Originally Posted by *killahd* 
Uhh, how about Logitech Z-5500's?

Nope sorry gotta read the first post. No speakers made specifically for PC use. Which include Logitechs, Creative, etc etc.

Quote:

we have agreed to exclude Logitech and any other pc-based speaker brandings from acceptance into the club. As of now, any and all speaker brands that reach beyond pc-intention, including stereo and HTIB, are deemed acceptable and fit within the parameters of the club.
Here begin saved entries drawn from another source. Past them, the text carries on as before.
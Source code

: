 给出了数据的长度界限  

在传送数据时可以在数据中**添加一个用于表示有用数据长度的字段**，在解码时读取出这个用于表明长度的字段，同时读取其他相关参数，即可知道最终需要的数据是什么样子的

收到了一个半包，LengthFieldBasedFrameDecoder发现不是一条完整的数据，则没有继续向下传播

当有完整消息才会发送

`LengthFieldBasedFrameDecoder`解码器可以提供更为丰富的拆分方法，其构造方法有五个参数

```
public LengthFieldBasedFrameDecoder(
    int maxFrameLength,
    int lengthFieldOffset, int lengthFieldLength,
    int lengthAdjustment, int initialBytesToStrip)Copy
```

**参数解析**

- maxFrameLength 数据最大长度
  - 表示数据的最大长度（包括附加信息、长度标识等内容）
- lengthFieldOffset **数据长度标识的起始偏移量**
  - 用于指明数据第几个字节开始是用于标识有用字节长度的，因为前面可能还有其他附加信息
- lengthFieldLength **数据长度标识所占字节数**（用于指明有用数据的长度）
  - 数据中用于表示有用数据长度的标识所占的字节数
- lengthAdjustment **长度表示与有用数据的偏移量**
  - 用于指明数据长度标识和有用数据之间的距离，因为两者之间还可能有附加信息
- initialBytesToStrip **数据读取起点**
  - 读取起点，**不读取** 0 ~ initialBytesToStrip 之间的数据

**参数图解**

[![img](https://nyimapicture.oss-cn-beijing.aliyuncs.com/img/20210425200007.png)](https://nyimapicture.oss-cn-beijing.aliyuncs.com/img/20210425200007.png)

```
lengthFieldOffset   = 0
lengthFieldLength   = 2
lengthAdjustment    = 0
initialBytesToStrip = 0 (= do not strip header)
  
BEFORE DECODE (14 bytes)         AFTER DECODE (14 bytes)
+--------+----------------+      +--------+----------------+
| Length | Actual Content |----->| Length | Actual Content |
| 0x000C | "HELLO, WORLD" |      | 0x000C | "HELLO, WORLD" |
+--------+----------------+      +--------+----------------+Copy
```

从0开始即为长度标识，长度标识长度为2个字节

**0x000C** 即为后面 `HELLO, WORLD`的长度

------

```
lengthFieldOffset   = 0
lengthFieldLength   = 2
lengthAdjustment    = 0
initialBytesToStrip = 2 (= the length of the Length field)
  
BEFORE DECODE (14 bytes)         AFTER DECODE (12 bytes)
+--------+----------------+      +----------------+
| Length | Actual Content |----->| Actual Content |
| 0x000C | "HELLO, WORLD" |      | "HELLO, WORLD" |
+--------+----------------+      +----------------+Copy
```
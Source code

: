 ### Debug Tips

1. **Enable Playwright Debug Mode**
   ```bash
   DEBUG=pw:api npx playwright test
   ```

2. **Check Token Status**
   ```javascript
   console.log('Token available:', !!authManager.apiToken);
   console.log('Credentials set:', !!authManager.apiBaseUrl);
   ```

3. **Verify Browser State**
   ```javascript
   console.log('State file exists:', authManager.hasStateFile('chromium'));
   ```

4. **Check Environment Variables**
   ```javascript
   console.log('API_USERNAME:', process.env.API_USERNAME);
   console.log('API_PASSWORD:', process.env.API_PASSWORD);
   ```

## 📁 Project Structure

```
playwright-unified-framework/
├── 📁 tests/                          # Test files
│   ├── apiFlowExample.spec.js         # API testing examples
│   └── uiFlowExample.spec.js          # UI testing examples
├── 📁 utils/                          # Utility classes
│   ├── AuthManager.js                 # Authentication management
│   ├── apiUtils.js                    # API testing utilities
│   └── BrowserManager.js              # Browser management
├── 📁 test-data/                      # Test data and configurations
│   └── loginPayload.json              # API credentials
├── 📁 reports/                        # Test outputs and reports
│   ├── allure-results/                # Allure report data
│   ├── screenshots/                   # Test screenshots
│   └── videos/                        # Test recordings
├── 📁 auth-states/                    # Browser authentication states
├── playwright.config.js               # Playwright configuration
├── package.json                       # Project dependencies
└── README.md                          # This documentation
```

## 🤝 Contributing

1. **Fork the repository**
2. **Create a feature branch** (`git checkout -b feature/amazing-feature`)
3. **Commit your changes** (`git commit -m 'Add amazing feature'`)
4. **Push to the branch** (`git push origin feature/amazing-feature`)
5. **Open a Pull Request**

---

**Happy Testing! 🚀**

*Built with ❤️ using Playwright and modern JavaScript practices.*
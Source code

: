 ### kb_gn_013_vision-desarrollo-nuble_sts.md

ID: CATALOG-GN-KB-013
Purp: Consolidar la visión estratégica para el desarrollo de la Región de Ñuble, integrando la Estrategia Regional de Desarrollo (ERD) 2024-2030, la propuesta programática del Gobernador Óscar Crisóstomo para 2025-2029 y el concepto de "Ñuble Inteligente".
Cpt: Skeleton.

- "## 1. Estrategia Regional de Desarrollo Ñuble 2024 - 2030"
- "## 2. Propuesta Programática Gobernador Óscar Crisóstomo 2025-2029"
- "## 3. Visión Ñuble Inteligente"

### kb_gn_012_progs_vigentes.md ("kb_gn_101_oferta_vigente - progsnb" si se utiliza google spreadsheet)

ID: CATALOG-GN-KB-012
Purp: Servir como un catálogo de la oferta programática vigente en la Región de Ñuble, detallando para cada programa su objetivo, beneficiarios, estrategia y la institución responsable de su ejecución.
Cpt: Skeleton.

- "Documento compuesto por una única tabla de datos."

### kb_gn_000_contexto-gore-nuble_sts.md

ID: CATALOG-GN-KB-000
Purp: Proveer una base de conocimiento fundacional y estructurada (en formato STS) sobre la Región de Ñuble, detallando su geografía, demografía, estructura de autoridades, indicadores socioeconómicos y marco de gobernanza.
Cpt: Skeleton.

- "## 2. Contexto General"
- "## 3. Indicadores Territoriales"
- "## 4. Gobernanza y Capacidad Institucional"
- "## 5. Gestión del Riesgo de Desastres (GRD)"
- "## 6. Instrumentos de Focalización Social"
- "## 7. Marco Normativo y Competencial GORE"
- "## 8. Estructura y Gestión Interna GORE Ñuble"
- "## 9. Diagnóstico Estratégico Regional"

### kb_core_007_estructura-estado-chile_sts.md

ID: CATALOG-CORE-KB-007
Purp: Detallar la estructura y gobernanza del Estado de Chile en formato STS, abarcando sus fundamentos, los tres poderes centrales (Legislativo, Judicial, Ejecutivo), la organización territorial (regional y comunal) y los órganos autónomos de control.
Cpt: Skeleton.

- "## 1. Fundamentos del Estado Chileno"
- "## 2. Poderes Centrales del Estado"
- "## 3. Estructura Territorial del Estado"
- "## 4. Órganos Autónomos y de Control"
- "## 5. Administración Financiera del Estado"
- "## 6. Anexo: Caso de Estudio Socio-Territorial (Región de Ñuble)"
For now, specific sets such as Klipsch ProMedia's and Swan M10's, both of which are pc-based for all intents and purposes, are not deemed to fit within these parameters.


----------



## noname

I think my next speakers are going to be the Ref 1s, untill something better for the same price used comes along









But for this to happen i will need to also invest in a new amp


----------



## jarble

go ahead and change me from pioneers to diamond 9.5's


----------



## SilkRoad

Quote:



Originally Posted by *jarble*


go ahead and change me from pioneers to diamond 9.5's










congrats, cant wait to see some pictures.


----------



## jarble

Quote:



Originally Posted by *SilkRoad*


congrats, cant wait to see some pictures.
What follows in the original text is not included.